Once you get Google Website Optimizer up you'll see that it not only tells you the difference in conversion rates, but also how statistically significant the results are.
True. Uniques to that page were a little under 100 visits a week. In addition to adsense, we tried some Facebook ads, blog posts, commenting on other blogs, and emails to get traffic.
Try a little simple SEO. It was true when I started creating websites in 1995, and it is true today. The page Title is the most important part of your page to search engines. Your <title>KartMe</title> doesn't help you at all. Keywords in a coherent phrase will treat you well. The Title is your friend. Oh, and use the meta description tag as well, while forgetting the meta keyword tag which Google ignores.
Almost as important as SERPs positioning from title enhancement is that the title and description (if you keep within the character limits) are your eye-anchors in those same SERPS, you want something to immediately make you stand out and also identify your unique proposition (just standing out will get your lots of bounces).
Plus a bonus for me is I now have an idea that I can generalise for my "lists" ___domain ... ;0)>
The "Stop emailing yourself" headline looks funny to me. It had to look at it a second time because when I first loaded the page I thought it was an ad and subconsciously skipped it.
I don't know why that is. I think maybe it's the font, coupled with the fact that it's on a white background.
It got my attention. Maybe not for the right reason though... I saw it and the first thing that popped into my head was the "stop punching yourself" joke.
I must be slow. You're headline says "Try it in 30 seconds!" How? Are you implying that it will only take me 30 seconds to register? I was expecting a link in that headline that would take me to a demo page.
The headline "All your favorites in lists" doesn't make any sense to me. I read a little of the blog post and then clicked through to your homepage to see what your site was about and I didn't digest it until I had gone through all your bullets and thought about it for a bit. You're making it too hard to understand something simple: "Organize your bookmarks" Use a verb in your headline - why do I want to stay on your site? What is it I can do? You can organize your bookmarks/favorites/whatever word you have for it[1]. Once I know what your site is offering me now I want to stick around and see what your novel approach is - I'm going to leave if I can't figure it out right away. The current headline doesn't hook me and in fact just confused me.
I almost didn't post this because your blog requires sign up to comment. Eliminate barriers!
After typing this whole comment I saw your subheading under your logo - take it out of there and make it your headline! That's what you do!
[1] - As a suggestion maybe show the word favorites for IE users and bookmarks for FF/Chrome users.
Great, let me know if you need more conversion optimization advice.
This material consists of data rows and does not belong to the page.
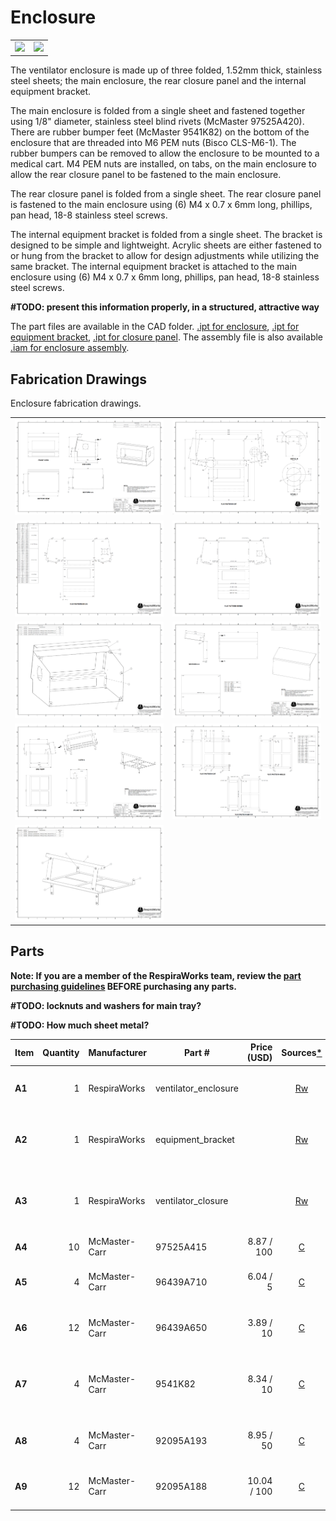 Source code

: # Enclosure

|             |     |
:------------------:|:-----------------:|
| ![](images/enclosure_rendering.jpg)  | ![](images/enclosure_exploded.jpg)  |

The ventilator enclosure is made up of three folded, 1.52mm thick, stainless steel sheets; the main enclosure, the rear
closure panel and the internal equipment bracket.

The main enclosure is folded from a single sheet and fastened together using 1/8" diameter, stainless steel blind rivets
(McMaster 97525A420). There are rubber bumper feet (McMaster 9541K82) on the bottom of the enclosure that are threaded
into M6 PEM nuts (Bisco CLS-M6-1). The rubber bumpers can be removed to allow the enclosure to be mounted to a medical
cart. M4 PEM nuts are installed, on tabs, on the main enclosure to allow the rear closure panel to be fastened to the
main enclosure.

The rear closure panel is folded from a single sheet. The rear closure panel is fastened to the main enclosure using
(6) M4 x 0.7 x 6mm long, phillips, pan head, 18-8 stainless steel screws.

The internal equipment bracket is folded from a single sheet. The bracket is designed to be simple and lightweight.
Acrylic sheets are either fastened to or hung from the bracket to allow for design adjustments while utilizing the same
bracket. The internal equipment bracket is attached to the main enclosure using (6) M4 x 0.7 x 6mm long, phillips, pan
head, 18-8 stainless steel screws.

**#TODO: present this information properly, in a structured, attractive way**

The part files are available in the CAD folder. [.ipt for enclosure](CAD/ventilator_enclosure.ipt),
[.ipt for equipment bracket](CAD/equipment_bracket.ipt), [.ipt for closure panel](CAD/ventilator_closure_panel.ipt).
The assembly file is also available [.iam for enclosure assembly](CAD/enclosure_assembly.iam).

## Fabrication Drawings

Enclosure fabrication drawings.

|             |     |
:------------------:|:-----------------:|
| ![](images/fab_drawing_1.png) | ![](images/fab_drawing_2.png) |
| ![](images/fab_drawing_3.png) | ![](images/fab_drawing_4.png) |
| ![](images/fab_drawing_5.png) | ![](images/fab_drawing_6.png) |
| ![](images/fab_drawing_7.png) | ![](images/fab_drawing_8.png) |
| ![](images/fab_drawing_9.png) | |


## Parts

**Note: If you are a member of the RespiraWorks team, review the [part purchasing guidelines][ppg]
BEFORE purchasing any parts.**

[ppg]: ../../purchasing_guidelines.md

**#TODO: locknuts and washers for main tray?**

**#TODO: How much sheet metal?**


| Item  | Quantity | Manufacturer  | Part #                   | Price (USD) | Sources[*][ppg]| Notes |
| ----- |---------:| ------------- | ------------------------ | -----------:|:----------:|:------|
|**A1** | 1        | RespiraWorks  | ventilator_enclosure     |             | [Rw][a1rw]   | Ventilator enclosure, bent sheet metal |
|**A2** | 1        | RespiraWorks  | equipment_bracket        |             | [Rw][a2rw]   | Ventilator equipment bracket, bent sheet metal |
|**A3** | 1        | RespiraWorks  | ventilator_closure       |             | [Rw][a3rw]   | Ventilator closure (back panel), bent sheet metal |
|**A4** | 10       | McMaster-Carr | 97525A415                | 8.87 / 100  | [C][a4mcmc]  | 1/8" blind rivets |
|**A5** | 4        | McMaster-Carr | 96439A710                | 6.04 / 5    | [C][a5mcmc]  | M6 self-clinching / press-fit nut |
|**A6** | 12       | McMaster-Carr | 96439A650                | 3.89 / 10   | [C][a6mcmc]  | M4 self-clinching / press-fit nut |
|**A7** | 4        | McMaster-Carr | 9541K82                  | 8.34 / 10   | [C][a7mcmc]  | M6 threaded-stud bumper, used as feet |
|**A8** | 4        | McMaster-Carr | 92095A193                | 8.95 / 50   | [C][a8mcmc]  | M4 x 14mm screws, hex drive |
|**A9** | 12       | McMaster-Carr | 92095A188                | 10.04 / 100 | [C][a9mcmc]  | M4 x 6mm screws, hex drive |

[a1rw]:   #fabrication-drawings
[a2rw]:   #fabrication-drawings
[a3rw]:   #fabrication-drawings
[a4mcmc]: https://www.mcmaster.com/97525A415/
[a5mcmc]: https://www.mcmaster.com/96439A710/
[a6mcmc]: https://www.mcmaster.com/96439A650/
[a7mcmc]: https://www.mcmaster.com/9541K82/
[a8mcmc]: https://www.mcmaster.com/92095A193/
[a9mcmc]: https://www.mcmaster.com/92095A188/
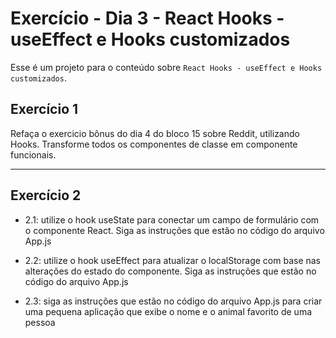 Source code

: # Exercício - Dia 3 - React Hooks - useEffect e Hooks customizados

Esse é um projeto para o conteúdo sobre `React Hooks - useEffect e Hooks customizados`.

## Exercício 1

Refaça o exercicio bônus do dia 4 do bloco 15 sobre Reddit, utilizando Hooks. Transforme todos os componentes de classe em componente funcionais.

---

## Exercício 2

- 2.1: utilize o hook useState para conectar um campo de formulário com o componente React. Siga as instruções que estão no código do arquivo App.js

- 2.2: utilize o hook useEffect para atualizar o localStorage com base nas alterações do estado do componente. Siga as instruções que estão no código do arquivo App.js

- 2.3: siga as instruções que estão no código do arquivo App.js para criar uma pequena aplicação que exibe o nome e o animal favorito de uma pessoa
I am into the business of churning out endless supply of conversion optimization tips :)
It couldn't auto generate a name, which makes sense. However, I didn't realize this and when I hit the kart this button, it came back and I didn't realize why. The message on top was too small and I didn't notice it.
Thanks. Saw that autogeneration issue in our error logs, but didn't see the the message we sent too small and/or in the wrong place! will make feedback messages stand out more. thanks!
It's the IE word for a bookmark, which may or may not happen to mark a favourite link.
Was it a conscious decision to limit the scope in marketing terms to groups of "favorite" items or do people in practise only add a very limited number of items to any group ("kart")?
Once you get Google Website Optimizer up you'll see that it not only tells you the difference in conversion rates, but also how statistically significant the results are.